Often, food writing is used to specify writing that takes a more literary approach to food, such as that of the famous American food writer M. F. K. Fisher, who describes her writing about food as follows:

It seems to me our three basic needs, for food and security and love, are so mixed and mingled and entwined that we cannot straightly think of one without the others. So it happens that when I write of hunger, I am really writing about love and the hunger for it, and warmth and the love of it and the hunger for it ... and then the warmth and richness and fine reality of hunger satisfied ... and it is all one.

In this literary sense, food writing aspires toward more than merely communicating information about food; it also aims to provide readers with an aesthetic experience. Another American food writer, Adam Gopnik, divides food writing into two categories, "the mock epic and the mystical microcosmic," and provides examples of their most noted practitioners:

The mock epic (A. J. Liebling, Calvin Trillin, the French writer Robert Courtine, and any good restaurant critic) is essentially comic and treats the small ambitions of the greedy eater as though they were big and noble, spoofing the idea of the heroic while raising the minor subject to at least temporary greatness. The mystical microcosmic, of which Elizabeth David and M. F. K. Fisher are the masters, is essentially poetic, and turns every remembered recipe into a meditation on hunger and the transience of its fulfillment. Contemporary food writers working in this mode include Ruth Reichl, Betty MacDonald, and Jim Harrison.

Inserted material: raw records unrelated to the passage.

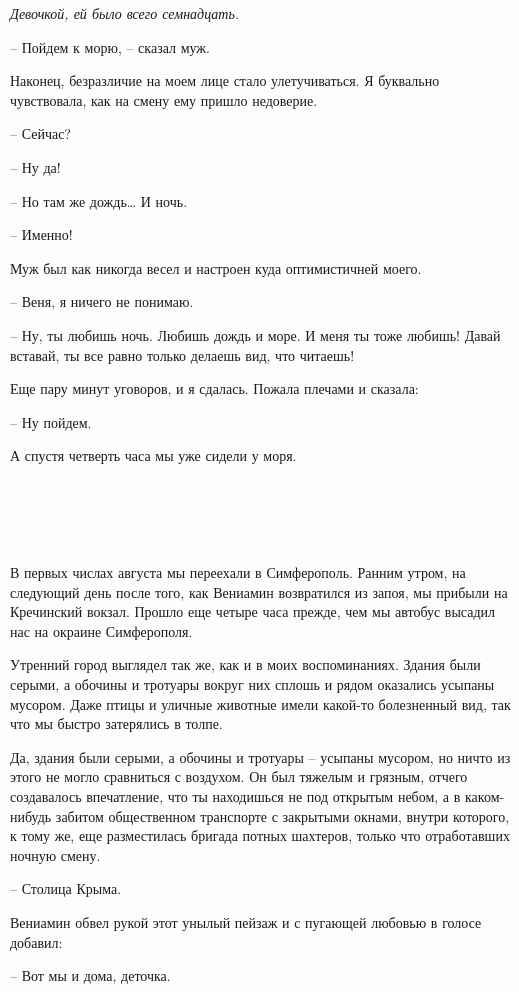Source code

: \documentclass[
]{book}
\begin{document}
\emph{Девочкой, ей было всего семнадцать.}

-- Пойдем к морю, -- сказал муж.

Наконец, безразличие на моем лице стало улетучиваться. Я буквально чувствовала, как на смену ему пришло недоверие.

-- Сейчас?

-- Ну да!

-- Но там же дождь\ldots{} И ночь.

-- Именно!

Муж был как никогда весел и настроен куда оптимистичней моего.

-- Веня, я ничего не понимаю.

-- Ну, ты любишь ночь. Любишь дождь и море. И меня ты тоже любишь! Давай вставай, ты все равно только делаешь вид, что читаешь!

Еще пару минут уговоров, и я сдалась. Пожала плечами и сказала:

-- Ну пойдем.

А спустя четверть часа мы уже сидели у моря.

\hypertarget{chapter-65}{%
\chapter{~}\label{chapter-65}}

В первых числах августа мы переехали в Симферополь. Ранним утром, на следующий день после того, как Вениамин возвратился из запоя, мы прибыли на Кречинский вокзал. Прошло еще четыре часа прежде, чем мы автобус высадил нас на окраине Симферополя.

Утренний город выглядел так же, как и в моих воспоминаниях. Здания были серыми, а обочины и тротуары вокруг них сплошь и рядом оказались усыпаны мусором. Даже птицы и уличные животные имели какой-то болезненный вид, так что мы быстро затерялись в толпе.

Да, здания были серыми, а обочины и тротуары -- усыпаны мусором, но ничто из этого не могло сравниться с воздухом. Он был тяжелым и грязным, отчего создавалось впечатление, что ты находишься не под открытым небом, а в каком-нибудь забитом общественном транспорте с закрытыми окнами, внутри которого, к тому же, еще разместилась бригада потных шахтеров, только что отработавших ночную смену.

-- Столица Крыма.

Вениамин обвел рукой этот унылый пейзаж и с пугающей любовью в голосе добавил:

-- Вот мы и дома, деточка.
\end{document}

As a term, "food writing" is a relatively new descriptor. It came into wide use in the 1990s and, unlike "sports writing", or "nature writing", it has yet to be included in the Oxford English Dictionary. Consequently, definitions of food writing when applied to historical works are retrospective. Classics of food writing, such as the 18th century French gastronome Jean Anthelme Brillat-Savarin's La physiologie du goût (The Physiology of Taste), pre-date the term and have helped to shape its meaning.

== History ==
People have been writing about food for centuries. Some of the earliest recipes we have found were carved into stone in Mesopotamia nearly 4,000 years ago. The ancient Romans also wrote about their grand feasts and fancy meals held by emperors of the time. Although the modern cookbook like we see today was not invented until much later and measurements were not standardized until the 20th century.

==In academia==
Food writer Michael Pollan holds the Knight Professorship of Science and Environmental Journalism at the University of California, Berkeley and since 2013 has directed the 11th Hour Food and Farming Journalism Fellowship Program.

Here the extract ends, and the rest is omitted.